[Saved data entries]
*** Block opens ***

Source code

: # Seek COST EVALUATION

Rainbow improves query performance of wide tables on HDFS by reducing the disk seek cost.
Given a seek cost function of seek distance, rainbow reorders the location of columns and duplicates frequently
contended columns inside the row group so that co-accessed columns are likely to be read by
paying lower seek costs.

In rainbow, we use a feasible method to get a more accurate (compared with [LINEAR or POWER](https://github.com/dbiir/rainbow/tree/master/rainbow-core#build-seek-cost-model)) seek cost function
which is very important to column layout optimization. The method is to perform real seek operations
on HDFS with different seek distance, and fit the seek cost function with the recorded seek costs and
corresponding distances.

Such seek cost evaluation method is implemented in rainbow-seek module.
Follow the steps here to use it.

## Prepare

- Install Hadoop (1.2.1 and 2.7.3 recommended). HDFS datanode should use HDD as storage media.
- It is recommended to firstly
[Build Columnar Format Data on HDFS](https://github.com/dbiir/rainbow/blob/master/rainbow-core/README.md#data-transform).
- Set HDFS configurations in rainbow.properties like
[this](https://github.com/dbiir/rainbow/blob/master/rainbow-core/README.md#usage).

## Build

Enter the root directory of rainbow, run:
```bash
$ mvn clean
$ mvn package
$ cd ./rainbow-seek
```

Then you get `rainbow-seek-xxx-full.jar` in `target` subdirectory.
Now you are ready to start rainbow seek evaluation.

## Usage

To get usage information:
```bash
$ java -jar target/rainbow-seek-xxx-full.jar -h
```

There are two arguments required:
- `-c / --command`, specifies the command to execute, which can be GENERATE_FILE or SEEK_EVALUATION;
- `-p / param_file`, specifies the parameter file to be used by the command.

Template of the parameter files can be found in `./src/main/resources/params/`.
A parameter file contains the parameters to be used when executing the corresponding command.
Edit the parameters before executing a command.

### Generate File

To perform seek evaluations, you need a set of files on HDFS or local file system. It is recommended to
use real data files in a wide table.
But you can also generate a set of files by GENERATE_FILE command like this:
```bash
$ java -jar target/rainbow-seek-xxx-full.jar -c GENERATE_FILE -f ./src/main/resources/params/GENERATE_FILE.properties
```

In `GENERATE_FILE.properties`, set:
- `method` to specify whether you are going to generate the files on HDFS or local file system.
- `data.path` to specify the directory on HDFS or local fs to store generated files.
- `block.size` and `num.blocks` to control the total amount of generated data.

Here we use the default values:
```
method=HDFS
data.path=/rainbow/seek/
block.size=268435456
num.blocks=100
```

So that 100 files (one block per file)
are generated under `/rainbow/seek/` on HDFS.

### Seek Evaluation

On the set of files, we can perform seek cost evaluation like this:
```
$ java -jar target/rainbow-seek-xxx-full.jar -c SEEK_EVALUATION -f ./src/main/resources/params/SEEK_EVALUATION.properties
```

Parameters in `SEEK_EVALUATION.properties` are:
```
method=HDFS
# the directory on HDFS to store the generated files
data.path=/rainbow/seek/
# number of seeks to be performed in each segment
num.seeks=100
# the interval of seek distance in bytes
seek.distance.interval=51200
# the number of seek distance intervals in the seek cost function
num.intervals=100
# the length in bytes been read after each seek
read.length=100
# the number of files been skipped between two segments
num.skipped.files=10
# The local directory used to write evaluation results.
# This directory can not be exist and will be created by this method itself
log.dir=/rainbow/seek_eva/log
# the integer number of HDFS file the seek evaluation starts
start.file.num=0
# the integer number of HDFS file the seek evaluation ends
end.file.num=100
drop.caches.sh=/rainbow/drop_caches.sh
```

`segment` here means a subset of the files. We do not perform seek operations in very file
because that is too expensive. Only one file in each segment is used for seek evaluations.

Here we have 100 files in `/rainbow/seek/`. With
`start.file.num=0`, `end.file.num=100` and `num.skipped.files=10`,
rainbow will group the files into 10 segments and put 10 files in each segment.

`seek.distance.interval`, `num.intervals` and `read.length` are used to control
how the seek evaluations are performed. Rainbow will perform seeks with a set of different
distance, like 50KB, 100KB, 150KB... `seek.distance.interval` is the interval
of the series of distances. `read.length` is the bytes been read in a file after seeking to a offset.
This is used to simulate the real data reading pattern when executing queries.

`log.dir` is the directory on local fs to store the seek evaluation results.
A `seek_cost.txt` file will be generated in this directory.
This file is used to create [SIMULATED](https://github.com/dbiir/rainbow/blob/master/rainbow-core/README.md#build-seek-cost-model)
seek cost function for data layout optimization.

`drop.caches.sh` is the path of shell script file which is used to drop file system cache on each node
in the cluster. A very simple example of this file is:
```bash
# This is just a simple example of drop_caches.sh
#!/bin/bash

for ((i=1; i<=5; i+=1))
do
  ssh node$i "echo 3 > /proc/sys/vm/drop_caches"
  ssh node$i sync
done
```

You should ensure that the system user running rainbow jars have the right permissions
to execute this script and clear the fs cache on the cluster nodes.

*** Block closes ***

Work instructions:
Retype the entries shown above. Keep every word exactly as it is.

Task output:
Source code

: # Seek COST EVALUATION

Rainbow improves query performance of wide tables on HDFS by reducing the disk seek cost.
Given a seek cost function of seek distance, rainbow reorders the location of columns and duplicates frequently
contended columns inside the row group so that co-accessed columns are likely to be read by
paying lower seek costs.

In rainbow, we use a feasible method to get a more accurate (compared with [LINEAR or POWER](https://github.com/dbiir/rainbow/tree/master/rainbow-core#build-seek-cost-model)) seek cost function
which is very important to column layout optimization. The method is to perform real seek operations
on HDFS with different seek distance, and fit the seek cost function with the recorded seek costs and
corresponding distances.

Such seek cost evaluation method is implemented in rainbow-seek module.
Follow the steps here to use it.

## Prepare

- Install Hadoop (1.2.1 and 2.7.3 recommended). HDFS datanode should use HDD as storage media.
- It is recommended to firstly
[Build Columnar Format Data on HDFS](https://github.com/dbiir/rainbow/blob/master/rainbow-core/README.md#data-transform).
- Set HDFS configurations in rainbow.properties like
[this](https://github.com/dbiir/rainbow/blob/master/rainbow-core/README.md#usage).

## Build

Enter the root directory of rainbow, run:
```bash
$ mvn clean
$ mvn package
$ cd ./rainbow-seek
```

Then you get `rainbow-seek-xxx-full.jar` in `target` subdirectory.
Now you are ready to start rainbow seek evaluation.

## Usage

To get usage information:
```bash
$ java -jar target/rainbow-seek-xxx-full.jar -h
```

There are two arguments required:
- `-c / --command`, specifies the command to execute, which can be GENERATE_FILE or SEEK_EVALUATION;
- `-p / param_file`, specifies the parameter file to be used by the command.

Template of the parameter files can be found in `./src/main/resources/params/`.
A parameter file contains the parameters to be used when executing the corresponding command.
Edit the parameters before executing a command.

### Generate File

To perform seek evaluations, you need a set of files on HDFS or local file system. It is recommended to
use real data files in a wide table.
But you can also generate a set of files by GENERATE_FILE command like this:
```bash
$ java -jar target/rainbow-seek-xxx-full.jar -c GENERATE_FILE -f ./src/main/resources/params/GENERATE_FILE.properties
```

In `GENERATE_FILE.properties`, set:
- `method` to specify whether you are going to generate the files on HDFS or local file system.
- `data.path` to specify the directory on HDFS or local fs to store generated files.
- `block.size` and `num.blocks` to control the total amount of generated data.

Here we use the default values:
```
method=HDFS
data.path=/rainbow/seek/
block.size=268435456
num.blocks=100
```

So that 100 files (one block per file)
are generated under `/rainbow/seek/` on HDFS.

### Seek Evaluation

On the set of files, we can perform seek cost evaluation like this:
```
$ java -jar target/rainbow-seek-xxx-full.jar -c SEEK_EVALUATION -f ./src/main/resources/params/SEEK_EVALUATION.properties
```

Parameters in `SEEK_EVALUATION.properties` are:
```
method=HDFS
# the directory on HDFS to store the generated files
data.path=/rainbow/seek/
# number of seeks to be performed in each segment
num.seeks=100
# the interval of seek distance in bytes
seek.distance.interval=51200
# the number of seek distance intervals in the seek cost function
num.intervals=100
# the length in bytes been read after each seek
read.length=100
# the number of files been skipped between two segments
num.skipped.files=10
# The local directory used to write evaluation results.
# This directory can not be exist and will be created by this method itself
log.dir=/rainbow/seek_eva/log
# the integer number of HDFS file the seek evaluation starts
start.file.num=0
# the integer number of HDFS file the seek evaluation ends
end.file.num=100
drop.caches.sh=/rainbow/drop_caches.sh
```

`segment` here means a subset of the files. We do not perform seek operations in very file
because that is too expensive. Only one file in each segment is used for seek evaluations.

Here we have 100 files in `/rainbow/seek/`. With
`start.file.num=0`, `end.file.num=100` and `num.skipped.files=10`,
rainbow will group the files into 10 segments and put 10 files in each segment.

`seek.distance.interval`, `num.intervals` and `read.length` are used to control
how the seek evaluations are performed. Rainbow will perform seeks with a set of different
distance, like 50KB, 100KB, 150KB... `seek.distance.interval` is the interval
of the series of distances. `read.length` is the bytes been read in a file after seeking to a offset.
This is used to simulate the real data reading pattern when executing queries.

`log.dir` is the directory on local fs to store the seek evaluation results.
A `seek_cost.txt` file will be generated in this directory.
This file is used to create [SIMULATED](https://github.com/dbiir/rainbow/blob/master/rainbow-core/README.md#build-seek-cost-model)
seek cost function for data layout optimization.

`drop.caches.sh` is the path of shell script file which is used to drop file system cache on each node
in the cluster. A very simple example of this file is:
```bash
# This is just a simple example of drop_caches.sh
#!/bin/bash

for ((i=1; i<=5; i+=1))
do
  ssh node$i "echo 3 > /proc/sys/vm/drop_caches"
  ssh node$i sync
done
```

You should ensure that the system user running rainbow jars have the right permissions
to execute this script and clear the fs cache on the cluster nodes.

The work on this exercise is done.